Global liquidity conditions have now reached a tightening phase. The inflation triggered by the Middle East geopolitical conflict has become the driving force for the shift in monetary policy by central banks worldwide. Under the pressure of imported inflation from geopolitical factors, renewed tightening policies from Europe and Japan have already been implemented, and the restart of interest rate hikes by the United States has also become a mainstream market expectation. This likely signals the formal end of the period of global liquidity easing.
The CFR Global Monetary Policy Tracker Index covers 54 economies globally, measuring the overall monetary policy stance using a weighted methodology. According to this index, central banks in many countries are marginally tightening liquidity. In the second quarter of this year, the global monetary policy tracker index has slightly broken below zero, entering the tightening zone.

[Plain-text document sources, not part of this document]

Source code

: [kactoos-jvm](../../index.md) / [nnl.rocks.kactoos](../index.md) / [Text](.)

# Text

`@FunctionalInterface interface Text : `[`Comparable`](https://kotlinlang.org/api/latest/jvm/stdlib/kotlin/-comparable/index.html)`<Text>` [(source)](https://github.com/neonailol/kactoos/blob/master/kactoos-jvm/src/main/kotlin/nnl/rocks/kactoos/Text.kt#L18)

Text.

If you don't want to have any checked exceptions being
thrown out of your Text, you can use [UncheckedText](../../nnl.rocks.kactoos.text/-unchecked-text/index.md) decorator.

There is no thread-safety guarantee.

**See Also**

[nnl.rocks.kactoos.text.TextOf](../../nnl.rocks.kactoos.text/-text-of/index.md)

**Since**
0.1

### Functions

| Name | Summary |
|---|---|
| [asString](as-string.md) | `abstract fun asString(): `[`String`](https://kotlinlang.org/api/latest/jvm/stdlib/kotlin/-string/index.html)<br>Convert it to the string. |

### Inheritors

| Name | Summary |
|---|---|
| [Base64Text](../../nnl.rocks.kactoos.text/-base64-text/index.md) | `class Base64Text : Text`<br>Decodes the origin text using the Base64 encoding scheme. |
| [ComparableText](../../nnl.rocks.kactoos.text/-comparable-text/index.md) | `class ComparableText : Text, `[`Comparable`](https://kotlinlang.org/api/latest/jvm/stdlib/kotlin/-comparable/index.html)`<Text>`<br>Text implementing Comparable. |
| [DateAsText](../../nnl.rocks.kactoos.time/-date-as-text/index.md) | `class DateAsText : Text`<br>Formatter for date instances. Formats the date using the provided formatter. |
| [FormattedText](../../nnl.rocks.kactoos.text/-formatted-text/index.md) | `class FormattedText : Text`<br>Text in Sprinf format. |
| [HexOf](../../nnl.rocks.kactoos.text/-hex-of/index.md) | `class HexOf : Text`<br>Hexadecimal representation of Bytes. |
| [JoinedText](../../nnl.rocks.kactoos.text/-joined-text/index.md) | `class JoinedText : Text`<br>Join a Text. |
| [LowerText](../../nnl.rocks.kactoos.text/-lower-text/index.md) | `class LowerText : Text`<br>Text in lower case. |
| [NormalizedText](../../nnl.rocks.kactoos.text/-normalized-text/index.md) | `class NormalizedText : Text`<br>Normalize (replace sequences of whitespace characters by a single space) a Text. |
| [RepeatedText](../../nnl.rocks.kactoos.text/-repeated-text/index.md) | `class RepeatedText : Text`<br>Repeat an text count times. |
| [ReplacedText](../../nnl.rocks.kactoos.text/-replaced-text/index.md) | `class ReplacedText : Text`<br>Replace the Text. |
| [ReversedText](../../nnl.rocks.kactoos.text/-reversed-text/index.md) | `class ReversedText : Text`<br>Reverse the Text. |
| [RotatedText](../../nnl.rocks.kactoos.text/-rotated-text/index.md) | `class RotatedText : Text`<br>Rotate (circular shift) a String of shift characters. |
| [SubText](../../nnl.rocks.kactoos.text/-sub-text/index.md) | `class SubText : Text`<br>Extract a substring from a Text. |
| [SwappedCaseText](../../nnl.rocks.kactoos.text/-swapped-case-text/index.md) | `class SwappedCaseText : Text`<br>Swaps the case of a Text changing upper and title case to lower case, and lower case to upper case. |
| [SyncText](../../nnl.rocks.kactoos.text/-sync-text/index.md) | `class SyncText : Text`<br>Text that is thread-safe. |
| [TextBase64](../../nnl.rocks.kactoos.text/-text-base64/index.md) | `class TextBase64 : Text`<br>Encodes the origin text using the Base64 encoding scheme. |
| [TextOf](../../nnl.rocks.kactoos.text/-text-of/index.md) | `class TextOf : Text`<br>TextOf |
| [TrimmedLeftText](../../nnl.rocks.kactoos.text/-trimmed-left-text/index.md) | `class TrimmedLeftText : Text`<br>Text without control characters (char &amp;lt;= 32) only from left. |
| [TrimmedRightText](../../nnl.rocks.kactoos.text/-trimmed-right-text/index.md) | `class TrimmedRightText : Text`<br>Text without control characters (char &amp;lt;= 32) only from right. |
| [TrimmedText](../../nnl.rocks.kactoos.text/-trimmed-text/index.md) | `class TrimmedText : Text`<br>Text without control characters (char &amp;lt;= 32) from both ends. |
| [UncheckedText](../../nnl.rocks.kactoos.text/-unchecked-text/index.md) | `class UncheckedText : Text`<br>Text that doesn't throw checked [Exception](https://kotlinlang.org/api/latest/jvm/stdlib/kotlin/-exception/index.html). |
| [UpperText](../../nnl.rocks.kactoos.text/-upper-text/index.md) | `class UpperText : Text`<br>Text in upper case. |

During past U.S. rate hike periods, the U.S. dollar index has rarely entered a sustained one-way trend. Reviewing recent Federal Reserve rate hike cycles, it is observed that during these cycles, the dollar index seldom enters a persistent one-way trend, often falling into a range-bound pattern. Only the unexpected, preemptive rate hikes of 1994-1995 led the dollar index into a one-way downtrend. In the subsequent three rate hike periods, the dollar index tended to be range-bound. From 2004 to 2006, the dollar index entered an inverted N-shaped fluctuation; from 2015 to 2018, it entered an inverted W-shaped fluctuation; and from 2022 to 2023, under aggressive rate hikes, the dollar index first rose, then peaked and declined.
The U.S. Dollar Index May Enter a Phase of Wide Fluctuations in the Second Half
The current tightening expectations primarily stem from the impact of escalating geopolitical conflicts on inflation. Compared to February, before the conflict occurred, the year-on-year PCE has increased by 1.2 percentage points, with over 80% of this rebound contributed by energy. However, this strong tightening momentum may now be easing. The situation in the Middle East has shown substantial marginal de-escalation, with oil prices falling back close to pre-U.S.-Iran conflict levels. If the inflationary pressure from geopolitical conflicts is expected to ease accordingly, it is believed that the Federal Reserve's motivation to raise interest rates may weaken, and rate hikes could be further delayed. In the second half of the year, the dollar index is highly likely to enter a phase of wide fluctuations around a shifting central level, as the geopolitical tide recedes.
Risk factors include global monetary policy exceeding expectations and geopolitical conflicts escalating beyond expectations.